La Barque de Dante ou Dante et Virgile aux enfers est un des premiers tableaux d'Eugène Delacroix, daté de 1822. Musée du Louvre, Paris, France.
On peut ensuite faire une interprétation allégorique de ce texte, qui peut être vu comme le récit d'un voyage dans les Enfers personnels. Le fleuve peut alors être une allégorie de la vie et du cheminement de chaque homme sur sa destinée. En effet, le texte se caractérise aussi, étrangement, par des petites touches lyriques. Le chanteur se confie à travers son texte. On retrouve des expressions intimes et des émotions profondes comme la mélancolie, la nostalgie et le désir. Aussi, pour comprendre le second sens du texte, il faut faire un effort d'interprétation car il est implicite. L'auteur de ce texte fait un voyage dans ses émotions. Thiefaine se décrit souvent lui-même comme un marginal. Ses thèmes de prédilection se rapportent régulièrement à la folie, aux addictions et à la mort. C'est un homme torturé, longtemps victime de ses propres démons. Ainsi, dans « En remontant le fleuve », le chanteur confie ses sentiments profonds à travers le champ lexical des émotions comme la mélancolie : « la langueur » (vers 3) ; le chagrin : « en nous voyant pleurer » (vers 24), « nos sanglots stupides » (vers 29) ; la fureur : « en colère » (vers 25). Il est à noter que les émotions décrites sont toutes négatives, accentuées par l'allitération en « r » du vers 25, marquant une agressivité notoire. Elles nous renseignent sur l'état d'esprit de l'auteur, sur sa déprime. L'auteur semble être tiraillé par ses émotions : « nos corps épuisés » (vers 12), « l'ultime peur » (vers 22), « nos sanglots stupides, où cruels et lugubres » (vers 29-30). Tous ces sentiments sont négatifs. On a l'impression que l'auteur fait un cauchemar chargé d'émotions profondes et de sentiments intimes.

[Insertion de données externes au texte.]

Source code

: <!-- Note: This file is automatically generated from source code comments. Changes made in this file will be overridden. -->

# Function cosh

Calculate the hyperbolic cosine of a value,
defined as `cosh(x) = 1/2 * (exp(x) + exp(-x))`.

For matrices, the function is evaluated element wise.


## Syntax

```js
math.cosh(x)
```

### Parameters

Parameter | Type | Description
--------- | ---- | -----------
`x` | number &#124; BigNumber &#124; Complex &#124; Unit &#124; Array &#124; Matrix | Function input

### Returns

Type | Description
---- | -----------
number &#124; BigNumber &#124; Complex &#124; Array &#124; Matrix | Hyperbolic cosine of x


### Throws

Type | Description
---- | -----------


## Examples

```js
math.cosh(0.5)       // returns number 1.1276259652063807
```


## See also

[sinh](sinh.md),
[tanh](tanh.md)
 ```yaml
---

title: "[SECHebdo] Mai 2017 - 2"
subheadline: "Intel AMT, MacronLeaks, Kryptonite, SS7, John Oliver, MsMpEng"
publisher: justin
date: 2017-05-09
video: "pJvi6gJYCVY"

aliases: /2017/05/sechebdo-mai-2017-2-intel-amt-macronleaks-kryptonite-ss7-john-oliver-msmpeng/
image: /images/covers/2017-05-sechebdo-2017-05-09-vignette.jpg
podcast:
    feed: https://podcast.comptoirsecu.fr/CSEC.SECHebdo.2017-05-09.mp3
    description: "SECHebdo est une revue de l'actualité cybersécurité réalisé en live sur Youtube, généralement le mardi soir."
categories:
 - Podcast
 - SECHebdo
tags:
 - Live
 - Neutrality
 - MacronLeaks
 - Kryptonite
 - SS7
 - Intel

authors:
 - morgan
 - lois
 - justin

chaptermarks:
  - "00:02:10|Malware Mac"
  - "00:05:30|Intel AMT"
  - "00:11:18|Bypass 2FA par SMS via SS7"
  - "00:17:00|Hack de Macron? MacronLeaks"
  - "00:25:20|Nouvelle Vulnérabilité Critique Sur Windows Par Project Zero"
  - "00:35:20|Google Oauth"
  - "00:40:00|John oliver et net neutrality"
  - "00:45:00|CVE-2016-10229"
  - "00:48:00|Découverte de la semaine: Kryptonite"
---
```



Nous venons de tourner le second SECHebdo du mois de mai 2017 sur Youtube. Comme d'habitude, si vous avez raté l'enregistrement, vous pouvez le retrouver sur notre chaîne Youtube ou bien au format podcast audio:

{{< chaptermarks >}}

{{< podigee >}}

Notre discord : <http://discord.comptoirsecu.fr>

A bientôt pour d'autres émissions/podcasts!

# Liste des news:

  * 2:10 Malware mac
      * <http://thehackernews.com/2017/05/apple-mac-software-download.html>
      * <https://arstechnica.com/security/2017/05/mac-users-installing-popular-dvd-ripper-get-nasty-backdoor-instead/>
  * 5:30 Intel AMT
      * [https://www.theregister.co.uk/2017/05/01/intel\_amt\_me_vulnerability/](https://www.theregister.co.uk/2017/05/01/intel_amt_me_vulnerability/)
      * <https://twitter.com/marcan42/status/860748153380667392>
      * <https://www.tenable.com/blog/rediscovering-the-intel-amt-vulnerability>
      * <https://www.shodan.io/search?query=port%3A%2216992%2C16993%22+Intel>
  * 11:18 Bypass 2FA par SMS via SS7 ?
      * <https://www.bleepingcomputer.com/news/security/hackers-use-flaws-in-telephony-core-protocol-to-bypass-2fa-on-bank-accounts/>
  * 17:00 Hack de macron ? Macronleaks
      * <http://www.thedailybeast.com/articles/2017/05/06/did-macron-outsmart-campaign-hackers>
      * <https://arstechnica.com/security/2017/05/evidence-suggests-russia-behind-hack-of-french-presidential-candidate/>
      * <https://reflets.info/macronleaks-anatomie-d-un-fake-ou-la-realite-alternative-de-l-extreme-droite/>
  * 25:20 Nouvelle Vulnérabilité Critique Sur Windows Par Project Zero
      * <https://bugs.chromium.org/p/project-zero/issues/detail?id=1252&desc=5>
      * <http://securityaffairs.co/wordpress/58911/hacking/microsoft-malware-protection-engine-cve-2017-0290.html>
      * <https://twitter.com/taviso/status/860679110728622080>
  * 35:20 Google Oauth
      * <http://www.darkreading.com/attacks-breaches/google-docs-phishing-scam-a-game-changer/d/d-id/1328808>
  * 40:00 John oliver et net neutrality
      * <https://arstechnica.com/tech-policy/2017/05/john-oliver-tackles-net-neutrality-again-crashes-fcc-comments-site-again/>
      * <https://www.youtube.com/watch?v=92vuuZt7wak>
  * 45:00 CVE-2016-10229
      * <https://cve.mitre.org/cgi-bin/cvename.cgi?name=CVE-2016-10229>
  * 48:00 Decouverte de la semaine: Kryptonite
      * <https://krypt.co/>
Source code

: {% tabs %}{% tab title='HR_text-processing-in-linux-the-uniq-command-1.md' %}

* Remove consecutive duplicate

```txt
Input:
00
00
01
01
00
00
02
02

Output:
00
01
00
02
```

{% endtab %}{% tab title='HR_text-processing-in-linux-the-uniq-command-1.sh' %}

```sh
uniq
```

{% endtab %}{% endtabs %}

Ainsi le texte est ambigu car il peut être interprété de deux manières : le fleuve de la vie, menant à la mort, libératrice, car paisible : « En remontant le fleuve au-delà des rapides / Au-delà des clameurs et des foules insipides (vers 10 et 11) ; « jusqu'au berceau final sous les vanilles en fleurs » (vers 21), ou menant à la mort crainte et redoutée : « Jusqu'à l'extrême arcane jusqu'à l'ultime peur » (vers 22). Thiefaine a peur de la mort, mais paradoxalement a aussi peur de vivre. Ces sentiments contradictoires démontrent la complexité de sa psyché, comme il l'évoque lui-même : « dans la complexité sinistre de nos songes » (vers 33). L'ambivalence de l'auteur vis-à-vis de l'existence l'amène à se questionner. Il voyage sur le fleuve, comme il voyage dans son esprit, en quête de réponses. Le mouvement est suggéré par la cadence du texte, amplifiée par l'anaphore : « En remontant le fleuve au-delà des rapides ». Le poète utilise aussi l'anaphore « jusqu'à », l'accumulation et la gradation dans les vers 21 et 22 pour insister sur les lieux psychiques où ils se rendent : « jusqu'au berceau final », « jusqu'à l'extrême arcane », « jusqu'à l'ultime peur ». C'est une invitation au voyage intérieur. Le but de ce voyage initiatique est d'affronter ses propres démons et de trouver la vérité. Cette entreprise n'est pas propre au chanteur, qui en tant que poète se pose en porte-parole du genre humain et s'exprime en son nom, comme le prouve l'utilisation abondante du pronom personnel « nous » et de l'adjectif possessif « nos ». Ces mots sont intéressants car grâce au déterminant possessif « nos », nous comprenons que le chanteur n'est pas seul, il parle au nom des vivants et des morts. Les morts se confessent : « au-delà des aveux de nos désirs avides » (vers 20), ils disent la vérité, font une confidence et parlent au présent : « ressemblent » (vers 13), « nous conduisons » (vers 16). L'action se passe, nous avons l'impression d'être avec eux. Le texte est sombre, la peur domine, tous les démons sont en nous : « manipulent les rostres de notre inconscient » (vers 26). Le texte prouve que descendre aux Enfers permet de se découvrir et de se rencontrer. En effet, les monstres sont à l'intérieur de nous, de « notre inconscient », dans notre réservoir de pulsions, de désirs secrets qui sont enfouis au plus profond de nous.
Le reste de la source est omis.